Focusing on the endocrine-disrupting potential of BPA, numerous studies have highlighted its ability to mimic endogenous estrogens. BPA disrupts the hormonal system primarily by interacting with estrogen receptors, leading to dysregulation of estrogen signaling pathways. Beyond its association with cancer, BPA has been shown to induce early onset of puberty, affect reproductive systems in both females and males, and contribute to increased body weight. Mechanistically, BPA interacts with estrogen-related receptors (ERRs), binds to cell membrane-associated receptors, modulates the expression of cytochrome P450 genes, alters estradiol levels, influences DNA methylation patterns, and activates peroxisome proliferator-activated receptors (PPARs). These multifaceted molecular interactions may contribute to its broad range of physiological and pathological effects [26,27,28]. Exposure to BPA has been associated with the development of several types of cancer, especially those originating in hormone-sensitive tissues, including those of the breast, prostate, testes, ovaries, and endometrium. Early-life BPA exposure in males may disrupt cell growth and migration, increasing the risk of testicular and prostate cancers. BPA has been shown to promote the proliferation and migration of various cell types, including those from the lung, colon, and liver. BPA exposure may activate signaling pathways such as PI3K/Akt and JAK-STAT, and disrupt normal p53 expression, particularly in breast cancer. In addition to its direct effects on tumor cells, BPA can also influence the tumor microenvironment by impairing immune surveillance, potentially accelerating breast cancer progression [29,30]. BPA can bind to classical estrogen receptors (ERα and ERβ), as well as non-classical receptors such as the G-protein-coupled estrogen receptor (GPER), mimicking endogenous estrogens and modulating downstream signaling pathways.

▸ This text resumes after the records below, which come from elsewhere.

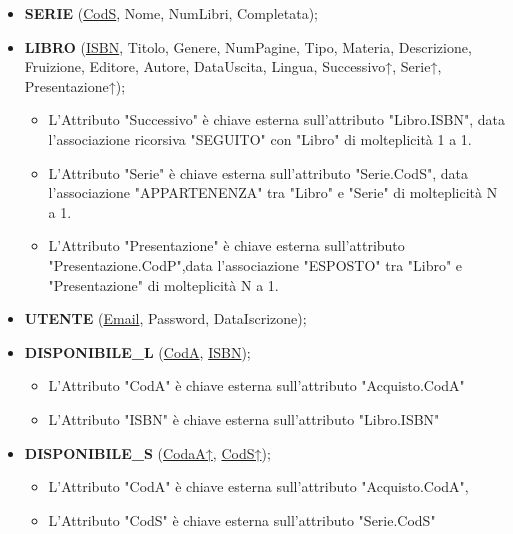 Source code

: \begin{itemize}
        \item {\bf SERIE} (\underline{CodS}, Nome, NumLibri, Completata); 
        
        \item {\bf LIBRO} (\underline{ISBN}, Titolo, Genere, NumPagine, Tipo, Materia, Descrizione, Fruizione, Editore, Autore, DataUscita,  Lingua, Successivo↑, Serie↑, Presentazione↑);
            \begin{itemize}
            \item L'Attributo "Successivo" è chiave esterna sull'attributo "Libro.ISBN", data l'associazione ricorsiva "SEGUITO" con "Libro" di molteplicità 1 a 1. 
            \item L'Attributo "Serie" è chiave esterna sull'attributo "Serie.CodS", data l'associazione "APPARTENENZA" tra "Libro" e "Serie" di molteplicità N a 1.
            \item L'Attributo "Presentazione" è chiave esterna sull'attributo "Presentazione.CodP",data l'associazione "ESPOSTO" tra "Libro" e "Presentazione" di molteplicità N a 1.
        \end{itemize}

        \item {\bf UTENTE} (\underline{Email}, Password, DataIscrizone);
        
        \item {\bf DISPONIBILE\_L} (\underline{CodA}, \underline{ISBN});
        \begin{itemize}
            \textit{Relazione derivata dalla associazione "DISPONIBILE\_L" di molteplicità N a N, tra "Libro" e "Acquisto".}
            \item L'Attributo "CodA" è chiave esterna sull'attributo "Acquisto.CodA"
            \item L'Attributo "ISBN" è chiave esterna sull'attributo "Libro.ISBN"
        \end{itemize}
        
        \item {\bf DISPONIBILE\_S} (\underline{CodaA↑}, \underline{CodS↑});
        \begin{itemize}
            \textit{Relazione derivata dalla associazione "DISPONIBILE\_S" di molteplicità N a N, tra "Serie" e "Acquisto".}
            \item L'Attributo "CodA" è chiave esterna sull'attributo "Acquisto.CodA",
            \item L'Attributo "CodS" è chiave esterna sull'attributo "Serie.CodS"
        \end{itemize}
        

\end{itemize}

This interaction may lead to increased cellular proliferation, inhibition of apoptosis, and altered differentiation in estrogen-sensitive tissues. Additionally, BPA exposure has been linked to epigenetic alterations, including DNA methylation and histone modifications, which can promote oncogenic gene expression patterns [27,31,32]. These observations are supported by several preclinical studies that demonstrate the role of BPA in estrogen receptor activation, epigenetic regulation, and tumor progression [33,34,35,36].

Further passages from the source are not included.